* **Task directions**
Find how many lines in the data below include the word "Розробка", then write only that number.

* **Dataset**

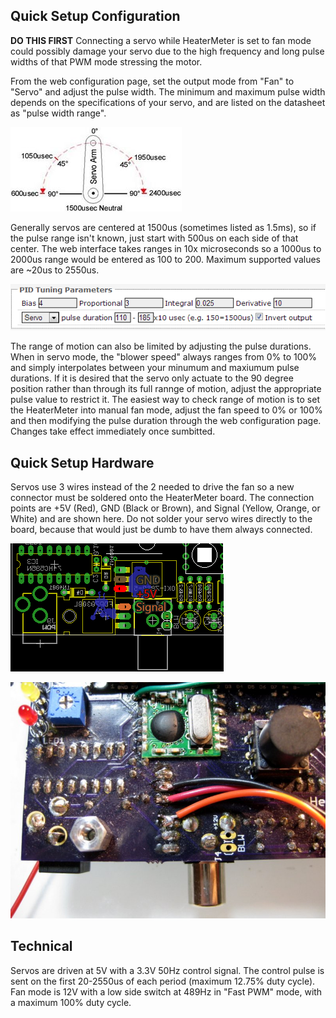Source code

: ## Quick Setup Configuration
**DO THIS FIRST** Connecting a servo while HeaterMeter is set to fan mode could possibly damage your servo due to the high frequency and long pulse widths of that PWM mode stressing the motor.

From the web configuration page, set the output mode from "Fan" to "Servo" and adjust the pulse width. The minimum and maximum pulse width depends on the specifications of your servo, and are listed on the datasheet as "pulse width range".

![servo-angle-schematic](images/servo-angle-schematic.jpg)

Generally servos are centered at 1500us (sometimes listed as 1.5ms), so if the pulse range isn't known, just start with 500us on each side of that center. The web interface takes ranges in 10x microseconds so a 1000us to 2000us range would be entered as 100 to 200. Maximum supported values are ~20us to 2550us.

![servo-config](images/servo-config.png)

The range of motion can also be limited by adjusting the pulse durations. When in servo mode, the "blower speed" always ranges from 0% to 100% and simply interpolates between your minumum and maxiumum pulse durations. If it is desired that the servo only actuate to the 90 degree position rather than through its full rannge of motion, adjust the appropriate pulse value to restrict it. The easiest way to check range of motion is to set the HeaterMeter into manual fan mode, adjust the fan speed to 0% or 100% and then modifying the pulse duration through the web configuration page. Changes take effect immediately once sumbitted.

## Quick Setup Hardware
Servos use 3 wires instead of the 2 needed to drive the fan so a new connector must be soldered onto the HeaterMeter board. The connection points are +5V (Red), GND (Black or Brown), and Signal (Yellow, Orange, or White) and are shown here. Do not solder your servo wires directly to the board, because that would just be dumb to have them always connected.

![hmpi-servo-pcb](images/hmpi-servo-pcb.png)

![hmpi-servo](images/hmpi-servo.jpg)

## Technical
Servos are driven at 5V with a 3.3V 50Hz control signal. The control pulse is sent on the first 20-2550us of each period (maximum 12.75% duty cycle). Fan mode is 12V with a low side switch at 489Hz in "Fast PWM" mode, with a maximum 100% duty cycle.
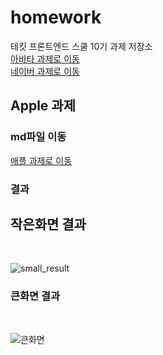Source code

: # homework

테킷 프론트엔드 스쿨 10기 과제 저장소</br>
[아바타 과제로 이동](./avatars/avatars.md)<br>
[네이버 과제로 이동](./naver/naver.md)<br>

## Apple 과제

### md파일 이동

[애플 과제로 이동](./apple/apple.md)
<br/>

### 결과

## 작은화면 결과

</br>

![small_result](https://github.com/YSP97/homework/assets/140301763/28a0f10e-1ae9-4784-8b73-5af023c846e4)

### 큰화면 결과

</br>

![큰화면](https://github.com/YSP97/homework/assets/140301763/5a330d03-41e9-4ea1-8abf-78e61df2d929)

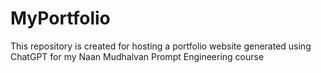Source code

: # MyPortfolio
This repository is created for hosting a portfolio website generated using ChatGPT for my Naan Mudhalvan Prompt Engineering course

==

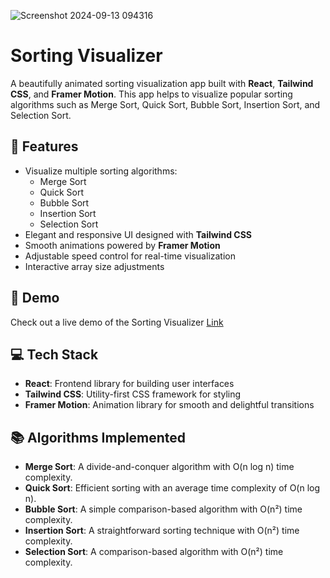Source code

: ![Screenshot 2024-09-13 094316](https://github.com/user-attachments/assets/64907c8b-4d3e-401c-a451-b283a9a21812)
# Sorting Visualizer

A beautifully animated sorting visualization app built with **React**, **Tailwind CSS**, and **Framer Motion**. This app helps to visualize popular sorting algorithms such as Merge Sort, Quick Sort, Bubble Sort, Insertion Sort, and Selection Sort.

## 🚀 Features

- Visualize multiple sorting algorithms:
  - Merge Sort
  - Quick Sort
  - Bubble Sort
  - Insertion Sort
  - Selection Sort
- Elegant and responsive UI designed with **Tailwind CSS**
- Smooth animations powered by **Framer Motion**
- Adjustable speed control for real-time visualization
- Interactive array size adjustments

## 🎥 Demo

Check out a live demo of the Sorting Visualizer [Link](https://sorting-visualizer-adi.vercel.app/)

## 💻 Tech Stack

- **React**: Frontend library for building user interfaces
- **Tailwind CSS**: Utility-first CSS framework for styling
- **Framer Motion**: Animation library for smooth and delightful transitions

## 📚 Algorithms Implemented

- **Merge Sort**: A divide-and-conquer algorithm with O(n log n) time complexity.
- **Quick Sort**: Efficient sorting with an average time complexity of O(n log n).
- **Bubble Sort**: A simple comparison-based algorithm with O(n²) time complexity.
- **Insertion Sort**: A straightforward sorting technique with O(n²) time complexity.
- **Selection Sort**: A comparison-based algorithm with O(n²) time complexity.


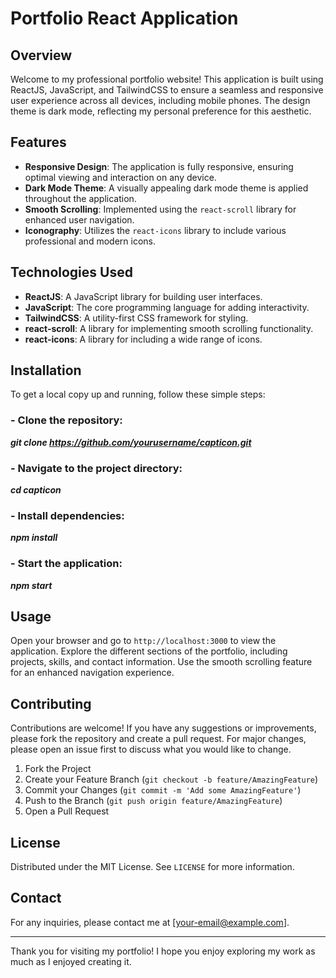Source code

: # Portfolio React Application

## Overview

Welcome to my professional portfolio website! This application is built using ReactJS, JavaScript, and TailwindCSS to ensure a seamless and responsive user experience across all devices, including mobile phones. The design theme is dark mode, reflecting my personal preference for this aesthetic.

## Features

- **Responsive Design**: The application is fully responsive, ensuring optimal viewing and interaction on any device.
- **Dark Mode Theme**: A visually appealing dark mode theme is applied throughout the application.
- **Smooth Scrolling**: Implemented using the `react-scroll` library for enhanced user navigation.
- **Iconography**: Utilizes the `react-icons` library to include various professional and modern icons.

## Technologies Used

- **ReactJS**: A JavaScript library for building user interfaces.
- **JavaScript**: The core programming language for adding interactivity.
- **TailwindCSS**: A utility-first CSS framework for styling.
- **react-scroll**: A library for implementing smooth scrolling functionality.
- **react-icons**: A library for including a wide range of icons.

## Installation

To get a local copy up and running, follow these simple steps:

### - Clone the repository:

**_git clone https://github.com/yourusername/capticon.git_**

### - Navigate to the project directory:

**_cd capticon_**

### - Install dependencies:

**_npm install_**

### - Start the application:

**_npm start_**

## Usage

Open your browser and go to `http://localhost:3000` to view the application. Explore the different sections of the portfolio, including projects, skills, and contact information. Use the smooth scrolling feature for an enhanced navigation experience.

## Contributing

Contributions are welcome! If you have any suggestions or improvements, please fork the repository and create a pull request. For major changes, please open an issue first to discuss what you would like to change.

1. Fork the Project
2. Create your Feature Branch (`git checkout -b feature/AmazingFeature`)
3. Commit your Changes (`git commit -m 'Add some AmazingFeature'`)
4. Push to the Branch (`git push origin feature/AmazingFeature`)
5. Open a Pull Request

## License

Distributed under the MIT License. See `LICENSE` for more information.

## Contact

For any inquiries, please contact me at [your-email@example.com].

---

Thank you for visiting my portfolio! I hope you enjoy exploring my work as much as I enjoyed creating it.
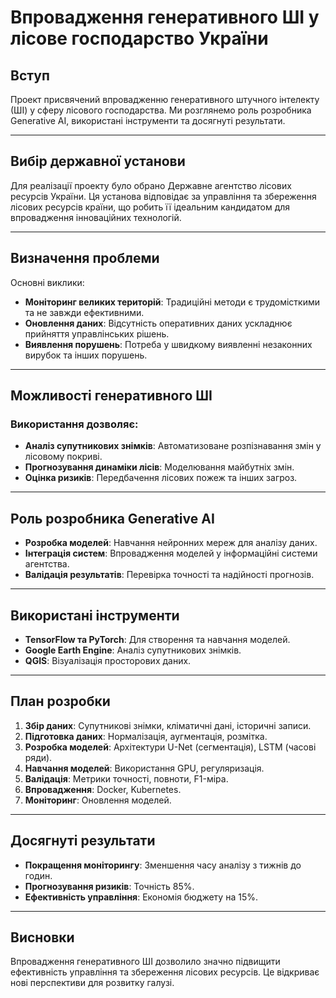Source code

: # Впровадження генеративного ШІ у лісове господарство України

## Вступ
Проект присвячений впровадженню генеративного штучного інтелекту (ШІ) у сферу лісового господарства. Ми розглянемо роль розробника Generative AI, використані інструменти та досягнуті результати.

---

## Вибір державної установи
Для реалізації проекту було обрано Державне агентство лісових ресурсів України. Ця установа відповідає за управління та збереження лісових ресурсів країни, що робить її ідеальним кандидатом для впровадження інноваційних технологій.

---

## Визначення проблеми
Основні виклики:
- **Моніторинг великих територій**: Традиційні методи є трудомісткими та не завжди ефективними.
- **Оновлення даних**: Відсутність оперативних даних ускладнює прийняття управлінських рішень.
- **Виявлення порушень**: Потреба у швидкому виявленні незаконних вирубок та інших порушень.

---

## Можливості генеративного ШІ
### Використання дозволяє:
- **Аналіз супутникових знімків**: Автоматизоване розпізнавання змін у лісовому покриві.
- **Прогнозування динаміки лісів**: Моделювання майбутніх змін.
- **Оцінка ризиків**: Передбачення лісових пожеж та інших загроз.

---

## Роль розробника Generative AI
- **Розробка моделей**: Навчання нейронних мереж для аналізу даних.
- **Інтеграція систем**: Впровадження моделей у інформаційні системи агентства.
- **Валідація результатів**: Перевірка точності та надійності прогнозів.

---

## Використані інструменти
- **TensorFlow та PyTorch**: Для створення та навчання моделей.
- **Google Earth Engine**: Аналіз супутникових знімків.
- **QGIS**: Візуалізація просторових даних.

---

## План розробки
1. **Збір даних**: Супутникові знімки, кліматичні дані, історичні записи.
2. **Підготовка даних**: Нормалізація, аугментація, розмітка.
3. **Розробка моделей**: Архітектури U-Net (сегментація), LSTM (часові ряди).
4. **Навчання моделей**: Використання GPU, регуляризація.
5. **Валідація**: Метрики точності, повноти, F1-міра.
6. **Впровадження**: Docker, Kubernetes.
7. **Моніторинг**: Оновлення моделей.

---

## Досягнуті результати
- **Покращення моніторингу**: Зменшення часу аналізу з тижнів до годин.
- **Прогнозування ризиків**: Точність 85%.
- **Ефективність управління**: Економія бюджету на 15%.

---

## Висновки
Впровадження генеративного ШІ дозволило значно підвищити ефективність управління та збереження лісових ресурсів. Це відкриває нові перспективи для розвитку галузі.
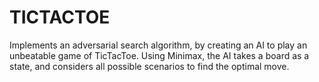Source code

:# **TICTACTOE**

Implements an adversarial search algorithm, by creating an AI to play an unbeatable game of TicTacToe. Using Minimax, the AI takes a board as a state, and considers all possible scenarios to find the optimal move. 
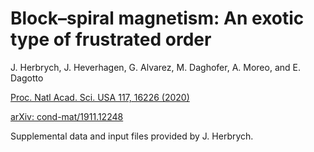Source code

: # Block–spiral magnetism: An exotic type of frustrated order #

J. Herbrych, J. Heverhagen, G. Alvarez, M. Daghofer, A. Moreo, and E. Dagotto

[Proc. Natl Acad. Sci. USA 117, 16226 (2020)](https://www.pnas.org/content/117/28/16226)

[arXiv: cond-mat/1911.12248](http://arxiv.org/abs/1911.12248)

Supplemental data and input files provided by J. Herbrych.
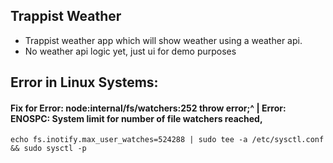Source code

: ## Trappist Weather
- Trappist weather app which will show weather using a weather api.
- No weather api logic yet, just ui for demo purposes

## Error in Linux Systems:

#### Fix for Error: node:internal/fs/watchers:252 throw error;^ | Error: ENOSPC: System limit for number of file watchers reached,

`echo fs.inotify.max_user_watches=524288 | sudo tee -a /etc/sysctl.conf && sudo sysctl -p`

* **Written answer**
2